PROBLEM TO SOLVE:
Among the records below, find the line that has "metroplex14 & 1"; from there, give the lines again exactly, and stop after the line that has "metroplex13 & 1".

DATA FOR PROCESSING:
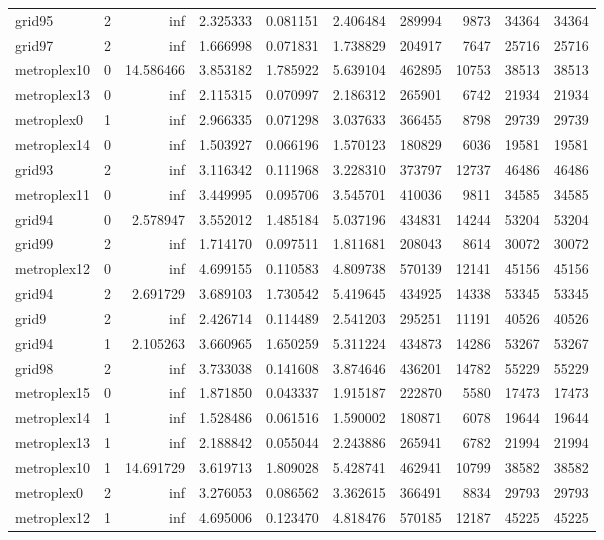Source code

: \begin{longtable}{|l|r|r|r|r|r|r|r|r|r|}
grid95 & 2 & inf & 2.325333 & 0.081151 & 2.406484 & 289994 & 9873 & 34364 & 34364 \\
grid97 & 2 & inf & 1.666998 & 0.071831 & 1.738829 & 204917 & 7647 & 25716 & 25716 \\
metroplex10 & 0 & 14.586466 & 3.853182 & 1.785922 & 5.639104 & 462895 & 10753 & 38513 & 38513 \\
metroplex13 & 0 & inf & 2.115315 & 0.070997 & 2.186312 & 265901 & 6742 & 21934 & 21934 \\
metroplex0 & 1 & inf & 2.966335 & 0.071298 & 3.037633 & 366455 & 8798 & 29739 & 29739 \\
metroplex14 & 0 & inf & 1.503927 & 0.066196 & 1.570123 & 180829 & 6036 & 19581 & 19581 \\
grid93 & 2 & inf & 3.116342 & 0.111968 & 3.228310 & 373797 & 12737 & 46486 & 46486 \\
metroplex11 & 0 & inf & 3.449995 & 0.095706 & 3.545701 & 410036 & 9811 & 34585 & 34585 \\
grid94 & 0 & 2.578947 & 3.552012 & 1.485184 & 5.037196 & 434831 & 14244 & 53204 & 53204 \\
grid99 & 2 & inf & 1.714170 & 0.097511 & 1.811681 & 208043 & 8614 & 30072 & 30072 \\
metroplex12 & 0 & inf & 4.699155 & 0.110583 & 4.809738 & 570139 & 12141 & 45156 & 45156 \\
grid94 & 2 & 2.691729 & 3.689103 & 1.730542 & 5.419645 & 434925 & 14338 & 53345 & 53345 \\
grid9 & 2 & inf & 2.426714 & 0.114489 & 2.541203 & 295251 & 11191 & 40526 & 40526 \\
grid94 & 1 & 2.105263 & 3.660965 & 1.650259 & 5.311224 & 434873 & 14286 & 53267 & 53267 \\
grid98 & 2 & inf & 3.733038 & 0.141608 & 3.874646 & 436201 & 14782 & 55229 & 55229 \\
metroplex15 & 0 & inf & 1.871850 & 0.043337 & 1.915187 & 222870 & 5580 & 17473 & 17473 \\
metroplex14 & 1 & inf & 1.528486 & 0.061516 & 1.590002 & 180871 & 6078 & 19644 & 19644 \\
metroplex13 & 1 & inf & 2.188842 & 0.055044 & 2.243886 & 265941 & 6782 & 21994 & 21994 \\
metroplex10 & 1 & 14.691729 & 3.619713 & 1.809028 & 5.428741 & 462941 & 10799 & 38582 & 38582 \\
metroplex0 & 2 & inf & 3.276053 & 0.086562 & 3.362615 & 366491 & 8834 & 29793 & 29793 \\
metroplex12 & 1 & inf & 4.695006 & 0.123470 & 4.818476 & 570185 & 12187 & 45225 & 45225 \\

\end{longtable}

WRITTEN RESPONSE:
metroplex14 & 1 & inf & 1.528486 & 0.061516 & 1.590002 & 180871 & 6078 & 19644 & 19644 \\
metroplex13 & 1 & inf & 2.188842 & 0.055044 & 2.243886 & 265941 & 6782 & 21994 & 21994 \\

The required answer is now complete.